FedEx (FDX +15%) saw a significant increase after closing FY24 on a high note. The company posted a solid Q4 beat on EPS, with revenue rising 0.8% year-over-year to $22.11 billion, surpassing expectations. This marks the first year-over-year revenue growth after six consecutive quarters of declines and eight straight top-line misses.
- FDX acknowledged a challenging demand environment in FY24 but focused on controllable factors, achieving full-year adjusted earnings at the higher end of its guidance range, up 19% year-over-year, despite lower revenue compared to initial growth expectations. Q4 showed modest yield improvement and volume stabilization across segments, though demand has yet to notably increase.
- In Q4, FedEx Express segment revenue remained flat year-over-year at $10.42 billion. FedEx Ground segment revenue rose 2.4% to $8.49 billion, and FedEx Freight segment revenue increased 1.6% to $2.31 billion. Ground delivered its highest adjusted operating income in company history for both Q4 and the full year. Despite significant demand weakness, Freight's Q4 operating income increased. Adjusted Express operating margin improved sequentially but declined year-over-year as expected.

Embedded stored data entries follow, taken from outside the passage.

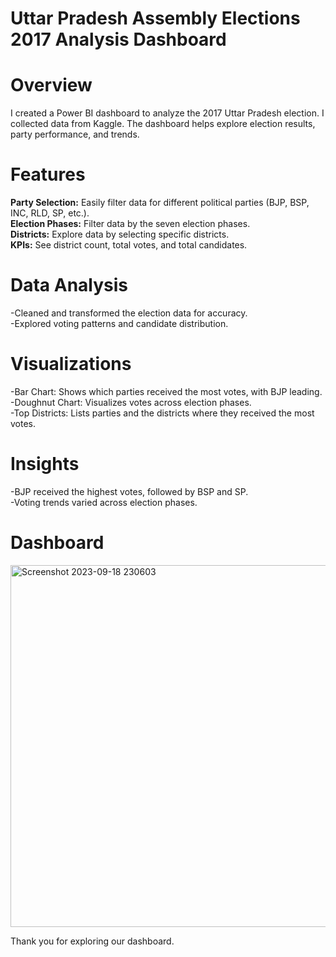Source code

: # Uttar Pradesh Assembly Elections 2017 Analysis Dashboard 
# Overview
I created a Power BI dashboard to analyze the 2017 Uttar Pradesh election. I collected  data from Kaggle. The dashboard helps explore election results, party performance, and trends.

# Features
**Party Selection:** Easily filter data for different political parties (BJP, BSP, INC, RLD, SP, etc.). <br />
**Election Phases:** Filter data by the seven election phases.<br />
**Districts:** Explore data by selecting specific districts.<br />
**KPIs:** See district count, total votes, and total candidates.

# Data Analysis
-Cleaned and transformed the election data for accuracy.<br />
-Explored voting patterns and candidate distribution.

# Visualizations
-Bar Chart: Shows which parties received the most votes, with BJP leading.<br />
-Doughnut Chart: Visualizes votes across election phases.<br />
-Top Districts: Lists parties and the districts where they received the most votes.

# Insights
-BJP received the highest votes, followed by BSP and SP.<br />
-Voting trends varied across election phases.

# Dashboard
<img width="579" alt="Screenshot 2023-09-18 230603" src="https://github.com/Priyans223/Power-BI-Uttar-Pradesh-Assembly-Elections-2017-Analysis-Dashboard/assets/139046513/e042ffcf-60b4-4e1c-8c79-bc4334e5667c">

Thank you for exploring our dashboard.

- For FY25, FDX projects adjusted EPS of $20.00-22.00 with revenue growing in the low-to-mid single digits, aligning with +3.2% analyst expectations. Revenue growth is anticipated to be driven by improving trends in US domestic parcel and international export demand. FY25 yields are expected to benefit from improved base rates and increased fuel surcharges. FDX anticipates a competitive but rational pricing environment.
- FDX expects the demand environment to moderately improve throughout FY25. US domestic parcel and LTL volumes are projected to increase year-over-year as the year progresses. International air cargo demand from Asia accelerated in early May and is stronger than previously expected. Shippers are facing tightened capacity in both air and sea freight services.
- The contract with the US Postal Service will expire on September 29. Until then, FDX expects volumes to remain near contract minimums, consistent with Q4.
- FDX announced it is working with outside advisors to assess FedEx Freight, with completion expected by the end of the calendar year. Despite significant demand weakness in Q4, Freight, its smallest segment, saw a 5.7% revenue decline in FY24 but maintained the highest operating margin at 20%, compared to 11.8% for Ground and 1.9% for Express. A potential sale could boost growth but impact margins.
Overall, investors are optimistic about FedEx's Q4 performance and FY25 outlook. The return to year-over-year revenue growth and positive revenue results were well-received. Although demand remains a challenge, the expectation of a moderately improving demand environment is encouraging. Additionally, the review and potential sale of the Freight segment are seen positively by investors.